Seminar Title: Mini-batch Estimation for Deep Cox Models
Abstract:
Powered by modern deep learning techniques, deep Cox neural networks (Cox-NNs) have become widely used in survival analysis, particularly for applications using high-dimensional features such as dynamically predicting time-to-disease onset from time-varying medical images. In practice, Cox-NNs are typically trained using mini-batch stochastic gradient descent (SGD) algorithm, where model parameters are updated iteratively based on incomplete risk set information from small batches of data. However, the Cox partial likelihood relies on the full risk set. This makes the theoretical justification for mini-batch SGD far from obvious and largely unresolved.

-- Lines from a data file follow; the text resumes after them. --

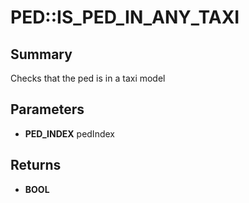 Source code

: # PED::IS_PED_IN_ANY_TAXI

## Summary
Checks that the ped is in a taxi model

## Parameters
* **PED_INDEX** pedIndex

## Returns
* **BOOL** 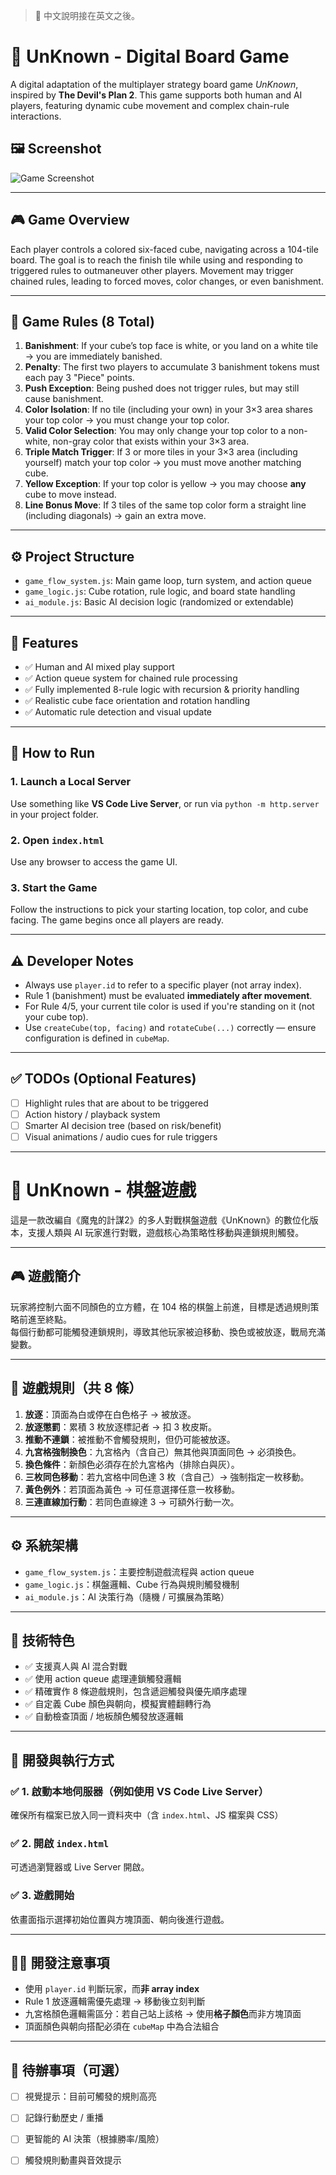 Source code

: > 📙 中文說明接在英文之後。

# 🧩 UnKnown - Digital Board Game

A digital adaptation of the multiplayer strategy board game *UnKnown*, inspired by **The Devil's Plan 2**. This game supports both human and AI players, featuring dynamic cube movement and complex chain-rule interactions.

## 🖼️ Screenshot

![Game Screenshot](./unknown.png)

---

## 🎮 Game Overview

Each player controls a colored six-faced cube, navigating across a 104-tile board. The goal is to reach the finish tile while using and responding to triggered rules to outmaneuver other players. Movement may trigger chained rules, leading to forced moves, color changes, or even banishment.

---

## 📜 Game Rules (8 Total)

1. **Banishment**: If your cube’s top face is white, or you land on a white tile → you are immediately banished.
2. **Penalty**: The first two players to accumulate 3 banishment tokens must each pay 3 "Piece" points.
3. **Push Exception**: Being pushed does not trigger rules, but may still cause banishment.
4. **Color Isolation**: If no tile (including your own) in your 3×3 area shares your top color → you must change your top color.
5. **Valid Color Selection**: You may only change your top color to a non-white, non-gray color that exists within your 3×3 area.
6. **Triple Match Trigger**: If 3 or more tiles in your 3×3 area (including yourself) match your top color → you must move another matching cube.
7. **Yellow Exception**: If your top color is yellow → you may choose **any** cube to move instead.
8. **Line Bonus Move**: If 3 tiles of the same top color form a straight line (including diagonals) → gain an extra move.

---

## ⚙️ Project Structure

- `game_flow_system.js`: Main game loop, turn system, and action queue
- `game_logic.js`: Cube rotation, rule logic, and board state handling
- `ai_module.js`: Basic AI decision logic (randomized or extendable)

---

## 🧠 Features

- ✅ Human and AI mixed play support
- ✅ Action queue system for chained rule processing
- ✅ Fully implemented 8-rule logic with recursion & priority handling
- ✅ Realistic cube face orientation and rotation handling
- ✅ Automatic rule detection and visual update

---

## 🚀 How to Run

### 1. Launch a Local Server
Use something like **VS Code Live Server**, or run via `python -m http.server` in your project folder.

### 2. Open `index.html`
Use any browser to access the game UI.

### 3. Start the Game
Follow the instructions to pick your starting location, top color, and cube facing. The game begins once all players are ready.

---

## ⚠️ Developer Notes

- Always use `player.id` to refer to a specific player (not array index).
- Rule 1 (banishment) must be evaluated **immediately after movement**.
- For Rule 4/5, your current tile color is used if you're standing on it (not your cube top).
- Use `createCube(top, facing)` and `rotateCube(...)` correctly — ensure configuration is defined in `cubeMap`.

---

## ✅ TODOs (Optional Features)

- [ ] Highlight rules that are about to be triggered
- [ ] Action history / playback system
- [ ] Smarter AI decision tree (based on risk/benefit)
- [ ] Visual animations / audio cues for rule triggers

---

# 🧩 UnKnown - 棋盤遊戲

這是一款改編自《魔鬼的計謀2》的多人對戰棋盤遊戲《UnKnown》的數位化版本，支援人類與 AI 玩家進行對戰，遊戲核心為策略性移動與連鎖規則觸發。

---

## 🎮 遊戲簡介

玩家將控制六面不同顏色的立方體，在 104 格的棋盤上前進，目標是透過規則策略前進至終點。  
每個行動都可能觸發連鎖規則，導致其他玩家被迫移動、換色或被放逐，戰局充滿變數。

---

## 🧠 遊戲規則（共 8 條）

1. **放逐**：頂面為白或停在白色格子 → 被放逐。
2. **放逐懲罰**：累積 3 枚放逐標記者 → 扣 3 枚皮斯。
3. **推動不連鎖**：被推動不會觸發規則，但仍可能被放逐。
4. **九宮格強制換色**：九宮格內（含自己）無其他與頂面同色 → 必須換色。
5. **換色條件**：新顏色必須存在於九宮格內（排除白與灰）。
6. **三枚同色移動**：若九宮格中同色達 3 枚（含自己）→ 強制指定一枚移動。
7. **黃色例外**：若頂面為黃色 → 可任意選擇任意一枚移動。
8. **三連直線加行動**：若同色直線達 3 → 可額外行動一次。

---

## ⚙️ 系統架構

- `game_flow_system.js`：主要控制遊戲流程與 action queue
- `game_logic.js`：棋盤邏輯、Cube 行為與規則觸發機制
- `ai_module.js`：AI 決策行為（隨機 / 可擴展為策略）

---

## 🧪 技術特色

- ✅ 支援真人與 AI 混合對戰
- ✅ 使用 action queue 處理連鎖觸發邏輯
- ✅ 精確實作 8 條遊戲規則，包含遞迴觸發與優先順序處理
- ✅ 自定義 Cube 顏色與朝向，模擬實體翻轉行為
- ✅ 自動檢查頂面 / 地板顏色觸發放逐邏輯

---

## 🚀 開發與執行方式

### ✅ 1. 啟動本地伺服器（例如使用 VS Code Live Server）
確保所有檔案已放入同一資料夾中（含 `index.html`、JS 檔案與 CSS）

### ✅ 2. 開啟 `index.html`
可透過瀏覽器或 Live Server 開啟。

### ✅ 3. 遊戲開始
依畫面指示選擇初始位置與方塊頂面、朝向後進行遊戲。

---

## 👨‍💻 開發注意事項

- 使用 `player.id` 判斷玩家，而**非 array index**
- Rule 1 放逐邏輯需優先處理 → 移動後立刻判斷
- 九宮格顏色邏輯需區分：若自己站上該格 → 使用**格子顏色**而非方塊頂面
- 頂面顏色與朝向搭配必須在 `cubeMap` 中為合法組合

---

## 📁 待辦事項（可選）

- [ ] 視覺提示：目前可觸發的規則高亮
- [ ] 記錄行動歷史 / 重播
- [ ] 更智能的 AI 決策（根據勝率/風險）
- [ ] 觸發規則動畫與音效提示





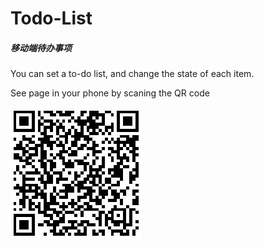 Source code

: # Todo-List
##### 移动端待办事项
You can set a to-do list, and change the state of each item.

See page in your phone by scaning the QR code

![image](https://github.com/Lynn0108/Todo-List/blob/master/view.JPG)
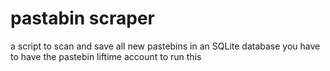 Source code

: # pastabin scraper
a script to scan and save all new pastebins in an SQLite database
you have to have the pastebin liftime account to run this

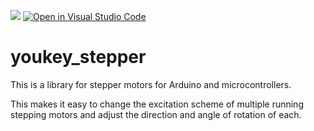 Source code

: ![](https://img.shields.io/github/license/yuki-miyakoshi/youkey_stepper)
[![Open in Visual Studio Code](https://open.vscode.dev/badges/open-in-vscode.svg)](https://github.com/yuki-miyakoshi/youkey_stepper)

# youkey_stepper

This is a library for stepper motors for Arduino and microcontrollers.

This makes it easy to change the excitation scheme of multiple running stepping motors and adjust the direction and angle of rotation of each.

In this talk, I will show that mini-batch SGD training for Cox-NNs implicitly optimizes a new objective function that differs from the traditional partial likelihood. This leads to a new estimator for Cox models, namely, the mini-batch maximum partial likelihood estimator (mb-MPLE). I will present the statistical properties of mb-MPLE, reveal their dependence on the batch size, and provide practical guidance for hyper-parameter tuning in mini-batch training for Cox models. Finally, I will illustrate how insights from analyzing mb-MPLE naturally motivates a broader and more flexible rank-based statistical framework for prediction tasks.